Verbände empört und besorgt
Ampel kürzt Ausgaben für Bahn und Radverkehr: „Es klingt wie ein schlechter Scherz“
Um beim Bundeshaushalt zu sparen, will die Ampel-Regierung auch Investitionen in den Güterverkehr eindampfen. Umweltverbände sind empört.
Berlin – Noch immer steht die Ampel-Koalition wegen ihrer Kürzungspläne im Haushalt 2024 gewaltig unter Druck. Da wären auf der einen Seite die Bauernproteste, die nun schon seit fast einer Woche für Chaos sorgen. Aber auch bei der Bahn gibt es Ärger – und nicht mehr nur, weil die Gewerkschaft GDL in einen mehrtägigen Streik getreten ist. Denn auch beim Schienenverkehr will die Regierung kürzen, um insgesamt 300 Millionen Euro.

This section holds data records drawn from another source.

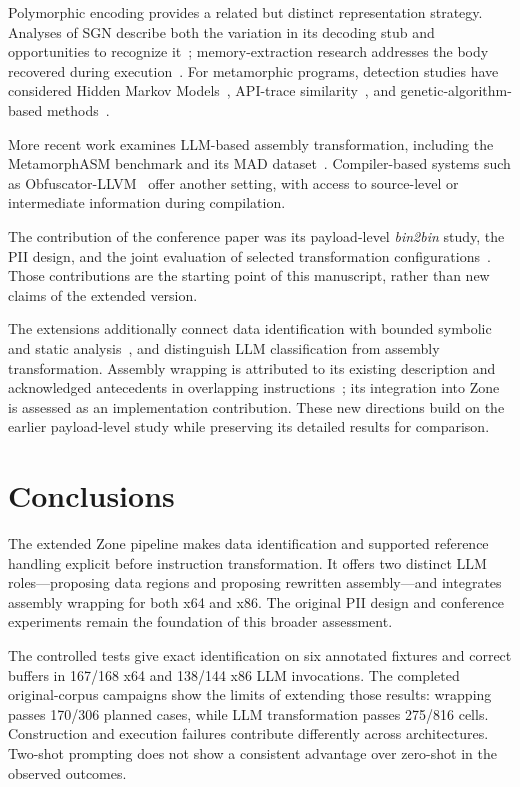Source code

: \documentclass[runningheads]{llncs}
\begin{document}
Polymorphic encoding provides a related but distinct representation strategy. Analyses of SGN describe both the variation in its decoding stub and opportunities to recognize it~\cite{sgn64,sgnstrong}; memory-extraction research addresses the body recovered during execution~\cite{codeExtraction}. For metamorphic programs, detection studies have considered Hidden Markov Models~\cite{wong2006hunting,desai2010highly}, API-trace similarity~\cite{identifyingmeth}, and genetic-algorithm-based methods~\cite{methgenetic}.

More recent work examines LLM-based assembly transformation, including the MetamorphASM benchmark and its MAD dataset~\cite{llmobf,llm2}. Compiler-based systems such as Obfuscator-LLVM~\cite{llvmobf} offer another setting, with access to source-level or intermediate information during compilation.

The contribution of the conference paper was its payload-level \emph{bin2bin} study, the PII design, and the joint evaluation of selected transformation configurations~\cite{zone_secrypt_2026}. Those contributions are the starting point of this manuscript, rather than new claims of the extended version.


The extensions additionally connect data identification with bounded
symbolic and static analysis~\cite{angr_cfg_docs}, and distinguish LLM
classification from assembly transformation. Assembly wrapping is
attributed to its existing description and acknowledged antecedents
in overlapping instructions~\cite{assembly_wrapping}; its integration
into Zone is assessed as an implementation contribution. These new
directions build on the earlier payload-level study while preserving
its detailed results for comparison.

\section{Conclusions}\label{sec:conclusion3}
The extended Zone pipeline makes data identification and supported
reference handling explicit before instruction transformation. It offers
two distinct LLM roles---proposing data regions and proposing rewritten
assembly---and integrates assembly wrapping for both x64 and x86.
The original PII design and conference experiments remain the foundation
of this broader assessment.

The controlled tests give exact identification on six annotated fixtures
and correct buffers in 167/168 x64 and 138/144 x86 LLM invocations.
The completed original-corpus campaigns show the limits of extending
those results: wrapping passes 170/306 planned cases, while LLM
transformation passes 275/816 cells. Construction and execution failures
contribute differently across architectures. Two-shot prompting does not
show a consistent advantage over zero-shot in the observed outcomes.
\end{document}
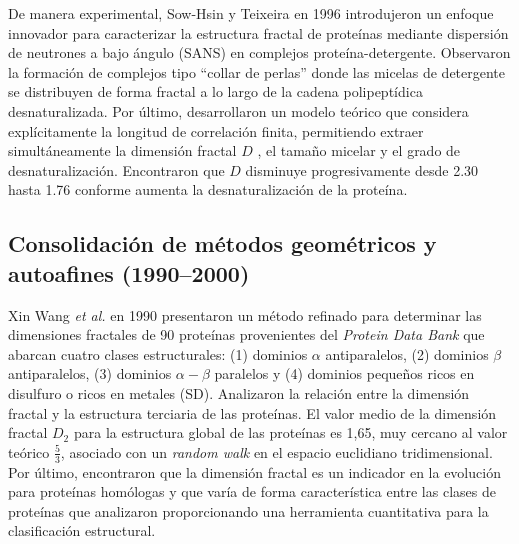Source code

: De manera experimental, Sow-Hsin y Teixeira \cite{Chen1986} en 1996 introdujeron un enfoque innovador para caracterizar la estructura fractal de prote\'{i}nas mediante dispersi\'{o}n de neutrones a bajo \'{a}ngulo (SANS) en complejos prote\'{i}na-detergente. Observaron la formaci\'{o}n de complejos tipo ``collar de perlas'' donde las micelas de detergente se distribuyen de forma fractal a lo largo de la cadena polipept\'{i}dica desnaturalizada. Por \'{u}ltimo, desarrollaron un modelo te\'{o}rico que considera expl\'{i}citamente la longitud de correlaci\'{o}n finita, permitiendo extraer simult\'{a}neamente la dimensi\'{o}n fractal $D$ , el tamaño micelar y el grado de desnaturalizaci\'{o}n. Encontraron que $D$ disminuye progresivamente desde 2.30 hasta 1.76 conforme aumenta la desnaturalizaci\'{o}n de la prote\'{i}na.

\subsection{Consolidaci\'{o}n de m\'{e}todos geom\'{e}tricos y autoafines (1990--2000)}


Xin Wang \textit{et al.} \cite{Wang1990} en 1990 presentaron un m\'{e}todo refinado para determinar las dimensiones fractales de 90 prote\'{i}nas provenientes del \textit{Protein Data Bank} que abarcan cuatro clases estructurales: (1) dominios $\alpha$ antiparalelos, (2) dominios $\beta$ antiparalelos, (3) dominios $\alpha-\beta$ paralelos y (4) dominios pequeños ricos en disulfuro o ricos en metales (SD). Analizaron la relaci\'{o}n entre la dimensi\'{o}n fractal y la estructura terciaria de las prote\'{i}nas. El valor medio de la dimensi\'{o}n fractal $D_{2}$ para la estructura global de las prote\'{i}nas es 1,65, muy cercano al valor te\'{o}rico $\frac{5}{3}$, asociado con un \textit{random walk} en el espacio euclidiano tridimensional. Por \'{u}ltimo, encontraron que la dimensi\'{o}n fractal es un indicador en la evoluci\'{o}n para prote\'{i}nas hom\'{o}logas y que var\'{i}a de forma caracter\'{i}stica entre las clases de prote\'{i}nas que analizaron proporcionando una herramienta cuantitativa para la clasificaci\'{o}n estructural.


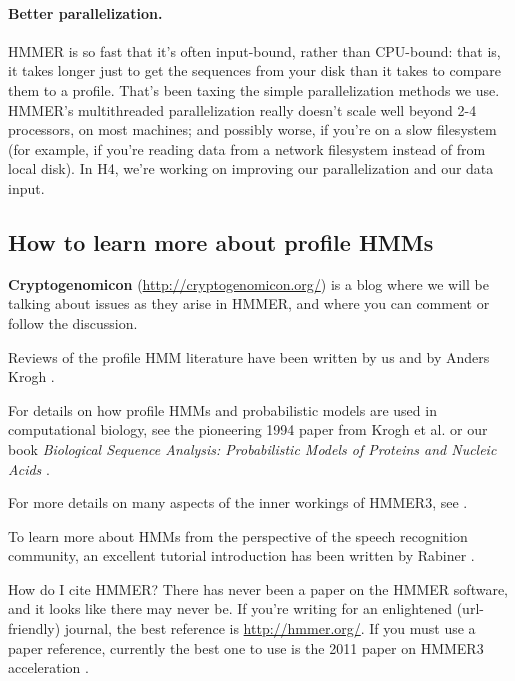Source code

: \paragraph{Better parallelization.} HMMER is so fast that it's often
input-bound, rather than CPU-bound: that is, it takes longer just to
get the sequences from your disk than it takes to compare them to a
profile. That's been taxing the simple parallelization methods we
use. HMMER's multithreaded parallelization really doesn't scale well
beyond 2-4 processors, on most machines; and possibly worse, if you're
on a slow filesystem (for example, if you're reading data from a
network filesystem instead of from local disk). In H4, we're working
on improving our parallelization and our data input.

\subsection{How to learn more about profile HMMs}

\textbf{Cryptogenomicon} (\url{http://cryptogenomicon.org/}) is a blog
where we will be talking about issues as they arise in HMMER, and
where you can comment or follow the discussion.

Reviews of the profile HMM literature have been written by us
\citep{Eddy96,Eddy98} and by Anders Krogh \citep{Krogh98}.

For details on how profile HMMs and probabilistic models are used in
computational biology, see the pioneering 1994 paper from Krogh et
al. \citep{Krogh94} or our book \emph{Biological Sequence Analysis:
Probabilistic Models of Proteins and Nucleic Acids} \citep{Durbin98}.

For more details on many aspects of the inner workings of HMMER3, see
\citep{Eddy08,Eddy09b,Eddy11}.

To learn more about HMMs from the perspective of the speech
recognition community, an excellent tutorial introduction has been
written by Rabiner \citep{Rabiner89}.

\vspace{2em}
\begin{srefaq}{How do I cite HMMER?}
There has never been a paper on the HMMER software, and it looks like
there may never be. If you're writing
for an enlightened (url-friendly) journal, the best reference is
\url{http://hmmer.org/}.  If you must use a paper reference, currently
the best one to use is the 2011 paper on HMMER3 acceleration \citep{Eddy11}.
\end{srefaq}















  









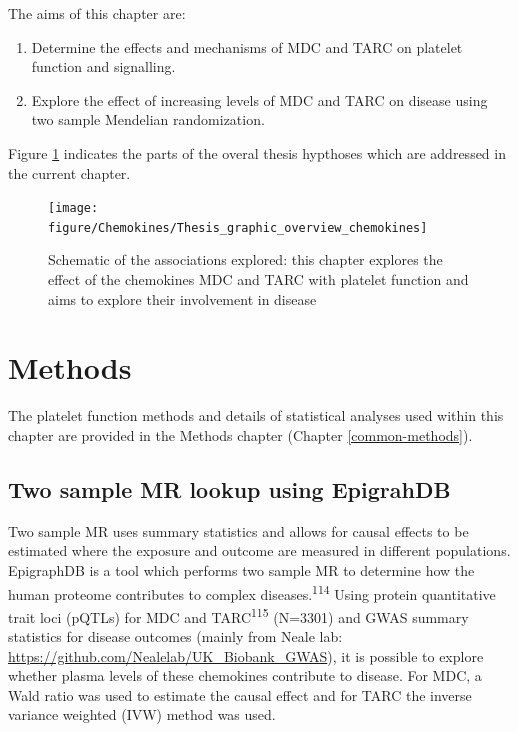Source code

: \documentclass[11pt,twoside]{bristolthesis}
\providecommand{\tightlist}{%
  \setlength{\itemsep}{0pt}\setlength{\parskip}{0pt}}
\begin{document}
The aims of this chapter are:
\begin{enumerate}
\def\labelenumi{\arabic{enumi})}
\tightlist
\item
  Determine the effects and mechanisms of MDC and TARC on platelet function and signalling.
\item
  Explore the effect of increasing levels of MDC and TARC on disease using two sample Mendelian randomization.
\end{enumerate}
Figure \ref{fig:chemokine-platelet-graphic} indicates the parts of the overal thesis hypthoses which are addressed in the current chapter.
\begin{figure}
\texttt{[image: figure/Chemokines/Thesis\_graphic\_overview\_chemokines]} \caption[Schematic of the associations explored]{Schematic of the associations explored: this chapter explores the effect of the chemokines MDC and TARC with platelet function and aims to explore their involvement in disease}\label{fig:chemokine-platelet-graphic}
\end{figure}
\hypertarget{methods-2}{%
\section{Methods}\label{methods-2}}

The platelet function methods and details of statistical analyses used within this chapter are provided in the Methods chapter (Chapter \ref{common-methods}).

\hypertarget{two-sample-mr-lookup-using-epigrahdb}{%
\subsection{Two sample MR lookup using EpigrahDB}\label{two-sample-mr-lookup-using-epigrahdb}}

Two sample MR uses summary statistics and allows for causal effects to be estimated where the exposure and outcome are measured in different populations. EpigraphDB is a tool which performs two sample MR to determine how the human proteome contributes to complex diseases.\textsuperscript{114} Using protein quantitative trait loci (pQTLs) for MDC and TARC\textsuperscript{115} (N=3301) and GWAS summary statistics for disease outcomes (mainly from Neale lab: \url{https://github.com/Nealelab/UK_Biobank_GWAS}), it is possible to explore whether plasma levels of these chemokines contribute to disease. For MDC, a Wald ratio was used to estimate the causal effect and for TARC the inverse variance weighted (IVW) method was used.
\end{document}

EVG warnt: Tausende Arbeitsplätze durch Kürzungen gefährdet
Das stößt bei Verkehrsverbänden und Umweltorganisationen auf massig Kritik. „Wir appellieren dringend an die Haushaltspolitiker, diese Pläne noch einmal zu überdenken. Anderenfalls steht der Schienengüterverkehr in Deutschland am Abgrund und Tausende Arbeitsplätze sind gefährdet“, sagte der Vorsitzende der Gewerkschaft EVG, Martin Burkert, am Donnerstag (11. Januar).
„Dass die Kürzungen im Verkehrshaushalt nahezu vollständig bei der Schiene abgeladen werden sollen, ist empörend und eine ziemlich miese Neujahrsbotschaft. Den Löwenanteil soll ausgerechnet der Schienengüterverkehr schultern. Genau der ist aber unverzichtbar für die Verkehrswende und eine realistische Chance, die Klimaziele zu erreichen“, heißt es weiter.
Der Geschäftsführer der Allianz pro Schiene, Dirk Flege, sagte ebenfalls am Donnerstag, die Bundesregierung gefährde damit ihr selbstgestecktes Ziel, den Marktanteil der Schiene zu steigern. Greenpeace-Mobilitätsexpertin Marissa Reiserer sagte: „Die Kürzungspläne des Finanzministeriums klingen wie ein verkehrspolitischer Retroschocker aus den 60er Jahren: Verbesserungen für klimafreundlichen Radverkehr werden gestrichen, die dringend nötige Finanzierung der Bahn wackelt, aber Milliarden für den Bau immer weiterer Autobahnen sollen nicht angetastet werden. Das ist Verkehrspolitik von vorgestern.“
Der Bundestag muss noch über den Haushalt 2024 abstimmen. Die Bereinigungssitzung des Haushaltsausschusses ist in der kommenden Woche geplant.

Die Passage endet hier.